• Problem to solve
Taking the line with "1. cd into server directory" as the first and the last line of the entries as the final one, copy that span exactly.

(Source texts of formatted documents)
------------------------------------------------
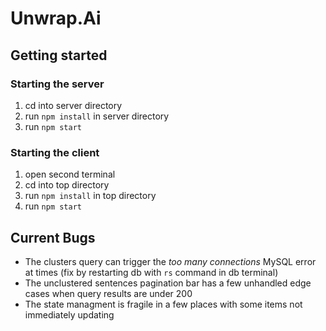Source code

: # Unwrap.Ai

## Getting started

### Starting the server

1. cd into server directory
2. run `npm install` in server directory
3. run `npm start`

### Starting the client

1. open second terminal
2. cd into top directory
3. run `npm install` in top directory
4. run `npm start`

## Current Bugs

* The clusters query can trigger the *too many connections* MySQL error at times (fix by restarting db with `rs` command in db terminal)
* The unclustered sentences pagination bar has a few unhandled edge cases when query results are under 200
* The state managment is fragile in a few places with some items not immediately updating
------------------------------------------------
• Solution below
1. cd into server directory
2. run `npm install` in server directory
3. run `npm start`

### Starting the client

1. open second terminal
2. cd into top directory
3. run `npm install` in top directory
4. run `npm start`

## Current Bugs

* The clusters query can trigger the *too many connections* MySQL error at times (fix by restarting db with `rs` command in db terminal)
* The unclustered sentences pagination bar has a few unhandled edge cases when query results are under 200
* The state managment is fragile in a few places with some items not immediately updating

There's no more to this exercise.